Bolsonaro questionou a ausência de provas concretas contra ele e rebateu as acusações, afirmando que as investigações se baseiam apenas em “suposições”. O ex-presidente também fez comparações com seu adversário político Lula, mencionando que não se reuniu com “marginais” como Lula teria feito no Morro do Alemão. Durante a coletiva, ele enfatizou estar passando por uma “suprema humilhação” e criticou duramente a Procuradoria-Geral da República e o STF pela condução das investigações.

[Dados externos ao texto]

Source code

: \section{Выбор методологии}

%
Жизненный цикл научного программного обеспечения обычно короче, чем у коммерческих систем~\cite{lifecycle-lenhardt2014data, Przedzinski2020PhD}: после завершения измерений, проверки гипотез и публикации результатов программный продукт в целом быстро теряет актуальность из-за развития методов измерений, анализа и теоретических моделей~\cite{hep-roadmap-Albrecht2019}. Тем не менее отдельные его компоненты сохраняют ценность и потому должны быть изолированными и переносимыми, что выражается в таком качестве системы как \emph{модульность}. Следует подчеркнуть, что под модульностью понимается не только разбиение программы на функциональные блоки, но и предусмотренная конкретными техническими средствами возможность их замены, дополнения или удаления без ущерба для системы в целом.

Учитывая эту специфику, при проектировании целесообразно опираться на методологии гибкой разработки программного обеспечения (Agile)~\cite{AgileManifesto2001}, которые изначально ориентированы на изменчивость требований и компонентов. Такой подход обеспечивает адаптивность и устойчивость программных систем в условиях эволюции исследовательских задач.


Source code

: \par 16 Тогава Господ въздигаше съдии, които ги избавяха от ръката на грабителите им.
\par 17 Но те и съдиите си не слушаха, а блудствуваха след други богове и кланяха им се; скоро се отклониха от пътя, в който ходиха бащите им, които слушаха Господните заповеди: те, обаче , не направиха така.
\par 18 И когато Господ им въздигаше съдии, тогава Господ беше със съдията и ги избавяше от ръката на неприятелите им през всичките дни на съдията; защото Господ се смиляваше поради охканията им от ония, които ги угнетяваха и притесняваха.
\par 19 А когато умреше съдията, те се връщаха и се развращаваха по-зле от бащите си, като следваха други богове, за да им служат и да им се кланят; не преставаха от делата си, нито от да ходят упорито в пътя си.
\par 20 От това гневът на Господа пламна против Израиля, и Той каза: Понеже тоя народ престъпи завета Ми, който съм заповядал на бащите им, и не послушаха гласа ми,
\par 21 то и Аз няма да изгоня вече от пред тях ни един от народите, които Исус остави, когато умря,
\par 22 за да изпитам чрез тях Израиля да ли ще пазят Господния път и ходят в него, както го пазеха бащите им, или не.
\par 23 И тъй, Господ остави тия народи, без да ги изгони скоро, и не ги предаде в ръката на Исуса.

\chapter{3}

O ex-presidente evitou responder perguntas específicas, mas fez críticas diretas à Corte e classificou as restrições impostas como um “constrangimento público”. Bolsonaro ressaltou que está sendo humilhado injustamente por algo que afirma não ter cometido. Entre as medidas determinadas pela Justiça, além do uso da tornozeleira eletrônica, estão a proibição de deixar Brasília, o impedimento de contato com diplomatas e com seus filhos Carlos e Eduardo Bolsonaro, e a imposição de toque de recolher noturno.